Do you want to support AZPM but worry about having enough income for yourself? A Charitable Gift Annuity through AZPM can give you a reliable income stream for life and significant tax savings. You provide AZPM with resources to support our mission beyond your lifetime. You may also qualify for tax benefits, including a federal income tax deduction.
To establish a charitable gift annuity, you make a gift to UA Foundation for the benefit of AZPM and in exchange you receive a fixed annual dollar amount for life. The principal remaining at your death will then benefit AZPM.
While gift annuities can be funded beginning at age 65, this type of gift might be especially attractive if you are aged 70 or older, you want to support AZPM, and you would like to secure an immediate stream of income for yourself or for yourself and your spouse. The amount of the payments is based on the age(s) of the beneficiary(ies). The older one is, the higher the payout rate one receives. In addition to the stream of fixed payments, the gift will also generate an immediate charitable income-tax deduction. If you are younger and you wish to begin receiving payments at a future date, a deferred-payment gift annuity might be a more suitable gift arrangement.
Example: Anne, aged 78, gives $25,000 in cash to UA Foundation for the benefit of AZPM in exchange for a gift annuity. She receives an income-tax deduction of approximately $11,563, based on her age. She will begin receiving income checks of $1,500 each year for the rest of her life. When she passes away, the remaining principal will benefit AZPM. This example is for illustrative purposes only. Deductions and calculations will vary depending on your personal circumstances and annuity rates as determined by The American Council on Gift Annuities.
Pointer: The charitable gift annuity is especially rewarding if funded with appreciated long-term securities that generate little or no income. If you transfer such securities to UA Foundation in exchange for a charitable gift annuity, you will avoid a significant amount of capital-gain taxation and any remaining capital gain will be reported in prorated amounts over the life (or lives) of the donors.
If you are 70½ or older, you can fund a charitable gift annuity, charitable remainder unitrust or charitable remainder annuity trust by making a one-time election for a qualified charitable distribution of up to $50,000 (without being taxed on the distribution) from your IRA during a single calendar year. Note: This opportunity comes with special rules, so contact us to see if this option is right for you.
These types of life income gifts allow you to make a gift to a qualified charitable organization and receive lifetime payments to boost your retirement income or provide a lifetime payment for you or your spouse.

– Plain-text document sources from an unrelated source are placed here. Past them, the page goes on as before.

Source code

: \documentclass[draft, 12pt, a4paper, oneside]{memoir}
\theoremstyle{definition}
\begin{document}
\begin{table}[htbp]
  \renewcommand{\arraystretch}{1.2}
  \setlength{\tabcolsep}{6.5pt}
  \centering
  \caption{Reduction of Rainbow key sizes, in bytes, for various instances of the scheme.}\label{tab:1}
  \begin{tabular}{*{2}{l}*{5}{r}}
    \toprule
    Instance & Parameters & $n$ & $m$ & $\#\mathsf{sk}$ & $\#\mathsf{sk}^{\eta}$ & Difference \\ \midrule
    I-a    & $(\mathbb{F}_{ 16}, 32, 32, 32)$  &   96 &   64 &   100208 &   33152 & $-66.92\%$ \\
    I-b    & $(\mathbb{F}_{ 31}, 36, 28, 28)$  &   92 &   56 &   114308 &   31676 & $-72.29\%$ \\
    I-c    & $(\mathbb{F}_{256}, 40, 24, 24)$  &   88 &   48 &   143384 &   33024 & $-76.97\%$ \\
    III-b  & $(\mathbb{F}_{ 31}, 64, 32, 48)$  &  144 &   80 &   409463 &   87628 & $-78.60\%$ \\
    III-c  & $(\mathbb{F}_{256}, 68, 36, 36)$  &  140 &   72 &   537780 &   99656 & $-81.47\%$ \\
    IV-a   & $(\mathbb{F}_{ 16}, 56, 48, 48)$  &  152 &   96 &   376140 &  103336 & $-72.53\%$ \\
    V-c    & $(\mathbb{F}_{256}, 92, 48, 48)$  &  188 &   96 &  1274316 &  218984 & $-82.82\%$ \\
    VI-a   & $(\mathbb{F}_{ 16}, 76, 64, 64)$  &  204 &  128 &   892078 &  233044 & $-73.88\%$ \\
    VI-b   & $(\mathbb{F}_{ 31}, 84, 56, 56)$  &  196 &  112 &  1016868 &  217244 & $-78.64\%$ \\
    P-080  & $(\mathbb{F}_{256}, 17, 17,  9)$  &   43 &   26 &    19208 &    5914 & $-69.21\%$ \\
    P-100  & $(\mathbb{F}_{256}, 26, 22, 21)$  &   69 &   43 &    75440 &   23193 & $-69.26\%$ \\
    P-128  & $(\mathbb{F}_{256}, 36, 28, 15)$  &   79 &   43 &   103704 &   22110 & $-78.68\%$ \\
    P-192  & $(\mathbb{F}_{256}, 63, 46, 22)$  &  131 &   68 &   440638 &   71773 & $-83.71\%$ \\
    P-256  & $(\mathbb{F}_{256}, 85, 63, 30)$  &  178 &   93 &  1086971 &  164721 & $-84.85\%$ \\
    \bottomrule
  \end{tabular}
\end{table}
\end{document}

Almost any type of real estate may be donated: undeveloped land, farms, commercial buildings, vacation homes, or your residence.
You receive a charitable income-tax deduction for the full fair-market value of the unencumbered real estate. You may apply the deduction up to 30% of your adjusted gross income—in the year of the gift—with the five-year carryover provision. You avoid capital-gain tax on the appreciation you have in the property, and there are no gift taxes. Because you have removed the property from your estate, you may also reduce your estate taxes.
Donor-advised funds are a convenient and easy way to organize your charitable intentions. A donor advised fund, which is like a charitable savings account, gives you the flexibility to recommend how much and how often money is granted to AZPM and other qualified charities.